=== Given records ===
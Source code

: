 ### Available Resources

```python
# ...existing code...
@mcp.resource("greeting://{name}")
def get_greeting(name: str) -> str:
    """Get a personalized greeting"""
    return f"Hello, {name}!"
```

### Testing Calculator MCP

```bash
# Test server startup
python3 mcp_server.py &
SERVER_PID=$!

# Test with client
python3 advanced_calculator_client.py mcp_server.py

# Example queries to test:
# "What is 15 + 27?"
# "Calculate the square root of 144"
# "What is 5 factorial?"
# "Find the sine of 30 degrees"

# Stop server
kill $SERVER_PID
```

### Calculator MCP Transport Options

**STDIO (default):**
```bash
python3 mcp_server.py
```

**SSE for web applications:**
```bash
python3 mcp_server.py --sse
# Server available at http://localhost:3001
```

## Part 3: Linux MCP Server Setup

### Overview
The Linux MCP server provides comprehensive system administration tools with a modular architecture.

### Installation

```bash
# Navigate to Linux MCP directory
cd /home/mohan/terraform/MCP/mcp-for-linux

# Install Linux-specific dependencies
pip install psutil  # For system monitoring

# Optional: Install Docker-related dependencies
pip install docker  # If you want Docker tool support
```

=== What the task asks ===
The material shown above must be written out again in full, exactly as it reads.

=== Exercise solution ===
Source code

: ### Available Resources

```python
# ...existing code...
@mcp.resource("greeting://{name}")
def get_greeting(name: str) -> str:
    """Get a personalized greeting"""
    return f"Hello, {name}!"
```

### Testing Calculator MCP

```bash
# Test server startup
python3 mcp_server.py &
SERVER_PID=$!

# Test with client
python3 advanced_calculator_client.py mcp_server.py

# Example queries to test:
# "What is 15 + 27?"
# "Calculate the square root of 144"
# "What is 5 factorial?"
# "Find the sine of 30 degrees"

# Stop server
kill $SERVER_PID
```

### Calculator MCP Transport Options

**STDIO (default):**
```bash
python3 mcp_server.py
```

**SSE for web applications:**
```bash
python3 mcp_server.py --sse
# Server available at http://localhost:3001
```

## Part 3: Linux MCP Server Setup

### Overview
The Linux MCP server provides comprehensive system administration tools with a modular architecture.

### Installation

```bash
# Navigate to Linux MCP directory
cd /home/mohan/terraform/MCP/mcp-for-linux

# Install Linux-specific dependencies
pip install psutil  # For system monitoring

# Optional: Install Docker-related dependencies
pip install docker  # If you want Docker tool support
```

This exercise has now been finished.